Today this warning of the prophet Amos is remarkably timely. How many of the poor
are trampled on in our day! How many of the poor are being brought to ruin! All are
the victims of that culture of waste that has been denounced time and time again.
Among them, I cannot fail to include the migrants and refugees who continue to
knock at the door of nations that enjoy greater prosperity.
Five years ago, during my visit to Lampedusa, recalling the victims lost at sea, I
repeated that timeless appeal to human responsibility: “‘Where is your brother? His
blood cries out to me’, says the Lord. This is not a question directed to others; it is a
question directed to me, to you, to each of us (Homily, 8 July 2013). Sadly, the
response to this appeal, even if at times generous, has not been enough, and we
continue to grieve thousands of deaths.
Today’s Gospel acclamation contains Jesus’ invitation: “Come to me, all who labour
and are heavy laden, and I will give you rest” (Mt 11:28). The Lord promises
refreshment and freedom to all the oppressed of our world, but he needs us to fulfil
his promise. He needs our eyes to see the needs of our brothers and sisters. He needs
our hands to offer them help. He needs our voice to protest the injustices committed
thanks to the silence, often complicit, of so many. I should really speak of many
silences: the silence of common sense; the silence that thinks, “it’s always been done
this way”; the silence of “us” as opposed to “you”. Above all, the Lord needs our
hearts to show his merciful love towards the least, the outcast, the abandoned, the
In the Gospel we heard, Matthew tells us of the most important day in his life, the
day Jesus called him. The Evangelist clearly records the Lord’s rebuke to the
Pharisees, so easily given to insidious murmuring: “Go and learn what this means, ‘I
desire mercy, and not sacrifice’” (9:13). It is a finger pointed at the sterile hypocrisy
of those who do not want to “dirty the hands”, like the priest or the Levite in the
parable of the Good Samaritan. This is a temptation powerfully present in our own
day. It takes the form of closing our hearts to those who have the right, just as we
do, to security and dignified living conditions. It builds walls, real or virtual, rather
than bridges.
Before the challenges of contemporary movements of migration, the only reasonable
response is one of solidarity and mercy. A response less concerned with calculations,
than with the need for an equitable distribution of responsibilities, an honest and
sincere assessment of the alternatives and a prudent management. A just policy is
one at the service of the person, of every person involved; a policy that provides for
solutions that can ensure security, respect for the rights and dignity of all; a policy
concerned for the good of one’s own country, while taking into account that of others
in an ever more interconnected world. It is to this world that the young look.

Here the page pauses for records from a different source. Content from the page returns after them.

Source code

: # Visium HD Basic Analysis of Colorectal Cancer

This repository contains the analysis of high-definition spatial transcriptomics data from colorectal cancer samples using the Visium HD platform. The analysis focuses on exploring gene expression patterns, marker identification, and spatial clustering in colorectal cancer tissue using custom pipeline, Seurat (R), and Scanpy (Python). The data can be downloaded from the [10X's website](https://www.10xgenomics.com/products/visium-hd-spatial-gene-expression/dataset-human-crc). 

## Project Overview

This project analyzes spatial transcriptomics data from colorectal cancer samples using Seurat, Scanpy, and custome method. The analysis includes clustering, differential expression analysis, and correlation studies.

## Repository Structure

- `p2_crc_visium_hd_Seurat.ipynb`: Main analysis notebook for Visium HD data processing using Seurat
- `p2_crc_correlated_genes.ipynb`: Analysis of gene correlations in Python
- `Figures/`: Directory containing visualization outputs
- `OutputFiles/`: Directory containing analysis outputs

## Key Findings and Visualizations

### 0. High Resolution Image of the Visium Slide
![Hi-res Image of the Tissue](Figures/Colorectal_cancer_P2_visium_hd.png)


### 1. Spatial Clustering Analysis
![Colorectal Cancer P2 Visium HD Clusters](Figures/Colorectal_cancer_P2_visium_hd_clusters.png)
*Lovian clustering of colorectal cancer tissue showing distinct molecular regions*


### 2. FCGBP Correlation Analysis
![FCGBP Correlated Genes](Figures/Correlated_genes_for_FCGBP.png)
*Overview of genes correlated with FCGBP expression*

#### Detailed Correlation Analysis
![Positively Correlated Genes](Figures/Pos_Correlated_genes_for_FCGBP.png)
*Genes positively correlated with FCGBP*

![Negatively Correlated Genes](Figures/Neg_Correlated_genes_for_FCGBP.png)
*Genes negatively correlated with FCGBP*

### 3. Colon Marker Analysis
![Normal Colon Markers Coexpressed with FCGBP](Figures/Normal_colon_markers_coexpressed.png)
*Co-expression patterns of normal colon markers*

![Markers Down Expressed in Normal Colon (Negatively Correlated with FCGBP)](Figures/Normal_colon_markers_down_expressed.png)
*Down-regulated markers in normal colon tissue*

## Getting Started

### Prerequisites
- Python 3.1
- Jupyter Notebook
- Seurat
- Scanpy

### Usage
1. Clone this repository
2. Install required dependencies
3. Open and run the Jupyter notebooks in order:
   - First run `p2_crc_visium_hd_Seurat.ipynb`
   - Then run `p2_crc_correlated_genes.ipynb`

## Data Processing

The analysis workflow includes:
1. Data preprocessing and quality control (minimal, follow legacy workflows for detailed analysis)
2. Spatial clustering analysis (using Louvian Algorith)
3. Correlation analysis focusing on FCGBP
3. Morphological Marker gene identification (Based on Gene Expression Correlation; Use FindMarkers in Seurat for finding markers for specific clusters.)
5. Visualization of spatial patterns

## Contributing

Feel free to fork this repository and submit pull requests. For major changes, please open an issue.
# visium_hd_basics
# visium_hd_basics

The Psalmist has shown us the right attitude to adopt in conscience before God: “I
have chosen the way of faithfulness, I set your ordinances before me” (Ps 119,30).
A commitment to faithfulness and right judgement that all of us hope to pursue
together with government leaders in our world and all people of good will. For this
reason, we are following closely the efforts of the international community to respond
to the challenges posed by today’s movements of migration by wisely combining
solidarity and subsidiarity, and by identifying both resources and responsibilities.
I would like to close with a few words in Spanish, directed particularly to the faithful
who have come from Spain.
I wanted to celebrate the fifth anniversary of my visit to Lampedusa with you, who
represent rescuers and those rescued on the Mediterranean Sea. I thank the rescuers
for embodying in our day the parable of the Good Samaritan, who stopped to save
the life of the poor man beaten by bandits. He didn’t ask where he was from, his
reasons for travelling or his documents… he simply decided to care for him and save
his life. To those rescued I reiterate my solidarity and encouragement, since I am
well aware of the tragic circumstances that you are fleeing. I ask you to keep being
witnesses of hope in a world increasingly concerned about the present, with little
vision for the future and averse to sharing. With respect for the culture and laws of
the country that receives you, may you work out together the path of integration.
I ask the Holy Spirit to enlighten our minds and to stir our hearts to overcome all fear
and anxiety, and to make us docile instruments of the Father’s merciful love, ready
to offer our lives for our brothers and sisters, as the Lord Jesus did for each of us.